I received this book for free from NetGalley for free in exchange for an honest review.  

Monday, May 9, 2016

The Beautiful Pretender

When the King orders the Margrave of Thornbeck to quickly find a noble woman to marry, Lord Reinhart decides to invite 10 suitable young ladies to his castle for two weeks in an attempt to discern their true character.  Simple maidservant Avelina finds herself among the lucky 10 to be tested when her mistress— the daughter of the Earl of Plimmwald— disappears with a lowly knight.  Can Avelina manage to save her home and her family by impersonating Lady Dorthea for two weeks?  Despite her best efforts to keep her distance, will she eventually admit her growing feelings for the Margrave?  Will Lord Thornbeck be able to forgive her deception before an even bigger threat takes his castle from him? 

With her typical creativity in melding classic fairy-tales with medieval history, Melanie Dickerson creates a vivid and compelling story for her readers in The Beautiful Pretender.  Unlike some of her previous novels, Dickerson doesn’t strictly retell a well-known fairy-tale, but instead loosely pays homage to The Princess and the Pea.  The first half of the book reads more like a season of “The Medieval Bachelor"-- complete with conniving mean girls, secret tests, and romantic interludes.  

While the story-telling is excellent, the dialogue often seems stunted and unnatural, and Avelina’s initial “interview" with Reinhart comes across as more cringe-worthy than endearing.  That said, the characters themselves are well-developed, believable, and likable.  With a hint of humor and plenty of interesting historical detail, Dickerson produces a delightful and entertaining piece of historical fiction.  

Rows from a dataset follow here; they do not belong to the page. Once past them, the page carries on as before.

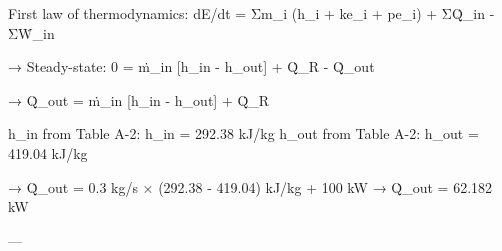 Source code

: First law of thermodynamics:  
dE/dt = Σm_i (h_i + ke_i + pe_i) + ΣQ̇_in - ΣẆ_in  

→ Steady-state:  
0 = ṁ_in [h_in - h_out] + Q̇_R - Q̇_out  

→ Q̇_out = ṁ_in [h_in - h_out] + Q̇_R  

h_in from Table A-2: h_in = 292.38 kJ/kg  
h_out from Table A-2: h_out = 419.04 kJ/kg  

→ Q̇_out = 0.3 kg/s × (292.38 - 419.04) kJ/kg + 100 kW  
→ Q̇_out = 62.182 kW  

--- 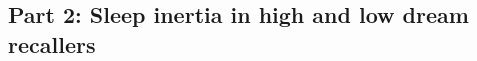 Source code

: 
\subsection{Part 2: Sleep inertia in high and low dream recallers}
\label{sec:problematic:inertia:drf}

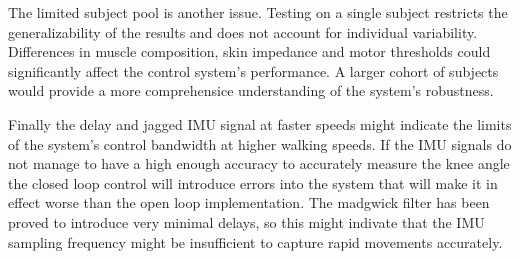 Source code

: The limited subject pool is another issue. Testing on a single subject restricts the generalizability of the results and does not account for individual variability. Differences in muscle composition, skin impedance and motor thresholds could significantly affect the control system's performance. A larger cohort of subjects would provide a more comprehensice understanding of the system's robustness.

Finally the delay and jagged IMU signal at faster speeds might indicate the limits of the system's control bandwidth at higher walking speeds. If the IMU signals do not manage to have a high enough accuracy to accurately measure the knee angle the closed loop control will introduce errors into the system that will make it in effect worse than the open loop implementation. The madgwick filter has been proved to introduce very minimal delays, so this might indivate that the IMU sampling frequency might be insufficient to capture rapid movements accurately.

I received this book for free from NetGalley in exchange for an honest review.  

Tuesday, May 3, 2016

Anchor in the Storm

Never one to be intimidated, plucky young pharmacist Lilian Avery moves to Boston to fulfill her dreams of independence during the early weeks of World War II.  Frustrated by her gender, physical disability, and questions regarding unusual orders, her new boss constantly threatens to replace her.  Lillian's primary comfort is her budding friendship with her brother's best friend, Ensign Archer Vendenberg.  Shaken after seeing and experiencing so much carnage at sea, Arch struggles with his nerves, and notices some concerning behavior from his crew as well.  As he and Lillian begin to investigate, will the dangers they face encourage or crush their fledgling relationship?  Will Arch ever trust Lillian to truly love him, rather than his wealth?  Can Lillian ever allow herself to be vulnerable enough to accept love?

In Anchor in the Storm, Sarah Sundin tells a fascinating story of Boston at the start of WWII.  This second installment in her Waves of Freedom series picks up where the first left off, chronicling the lives of ordinary citizens and US Naval officers at a critical time in American history.  Having focused on aviation and nursing perspectives overseas in her previous trilogies, the plight of Americans on the home front paints a new and interesting picture.  These first two Waves of Freedom novels have also included fun and suspenseful mysteries for the main characters to solve.

With her characteristic devotion to historical accuracy as well as sweet love stories, Sundin has created yet another action-packed, heart-warming adventure.  Lillian and Arch are both well-developed, relatable, and realistic, and their romance is compelling and lovely.  This reader also enjoyed getting to follow the stories of favorite characters from Through Waters Deep as well!

I received this book for free from the publisher in exchange for an honest review.